Sorry but it's kind of funny...

 

well yeah but that's what happening. I recently signed up for a dating site, what a waste of money cause i can't even enjoy it. My parents are emotinally abusive and i'm even crying now

 

 

So let me change the question a bit

 

Is it totally stupid to look for friends and GF when you live in an abusive(emotion) situation at home?

Posted

I think it is. Sounds like you're in no position to be dating.

 

If you read this and expect to reply, how much did you pay for the dating site?

Posted

Get out of there man. Find a way to make rent money, go work a second job if you need to, drastically cut spendings if you need to but it's vital that you get out of there. No excuses.

Posted
Is it totally stupid to look for friends and GF when you live in an abusive(emotion) situation at home?

 

Well, we try to improve what we can. Of course you can look, and you might even find a GF, but since you recognise that you're being emotionally abused at home then that might be a more important thing to try to change. Can you move out? Can you get (professional) help/counselling?

Posted

How old are you? If your over 18 then as it has been said try to get that rent money and get out of there. If you are under 18 then you might want to call child protective services and they will help you move out + your parents abusing you would definately be against the law.

 

Dating when you are in that kind of situation would be a bad idea.

Posted

The OP is 31, Mrlonely, or at least that's what he says.

 

Look, dude.
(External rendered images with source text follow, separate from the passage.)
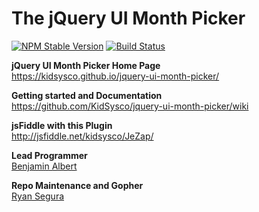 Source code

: <h1>The jQuery UI Month Picker</h1>

[![NPM Stable Version][npm-stable-version-image]][npm-url]
[![Build Status][travis-master-image]][travis-url]

<p>
 <b>jQuery UI Month Picker Home Page</b><br>
 <a href="https://kidsysco.github.io/jquery-ui-month-picker/">https://kidsysco.github.io/jquery-ui-month-picker/</a>
</p>

<p>
 <b>Getting started and Documentation</b><br>
 <a href="https://github.com/KidSysco/jquery-ui-month-picker/wiki">https://github.com/KidSysco/jquery-ui-month-picker/wiki</a>
</p>

<p>
 <b>jsFiddle with this Plugin</b><br>
 <a href="http://jsfiddle.net/kidsysco/JeZap/">http://jsfiddle.net/kidsysco/JeZap/</a>
</p>

<p>
 <b>Lead Programmer</b><br>
 <a href="https://github.com/benjamin-albert">Benjamin Albert</a>
</p>

<p>
 <b>Repo Maintenance and Gopher</b><br>
 <a href="https://github.com/KidSysco">Ryan Segura</a>
</p>




[npm-stable-version-image]: https://img.shields.io/npm/v/@amokrushin/jquery-ui-month-picker.svg
[npm-url]: https://npmjs.com/package/@amokrushin/jquery-ui-month-picker
[travis-master-image]: https://img.shields.io/travis/amokrushin/jquery-ui-month-picker/master.svg
[travis-url]: https://travis-ci.org/amokrushin/jquery-ui-month-picker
There is nothing wrong with living at home, if you have a healthy relationship with your family, and you're able to socially function in the real world.

 

As harsh as that sounds, it doesn't sound like you're ready to date. And until you are, you shouldn't.

Posted (edited)

I think you need to move out of your parents' home, if it's an unhealthy environment for you.

 

According to your posting history, you have quite a few issues you're dealing with. Some of them make it unrealistic for you to live on your own. Is this right?

 

If it is, can you look into the possibility of moving into a group home?

 

Whatever issues you have, gaining some independence from your parents would probably be good for you, especially if they are emotionally abusing you.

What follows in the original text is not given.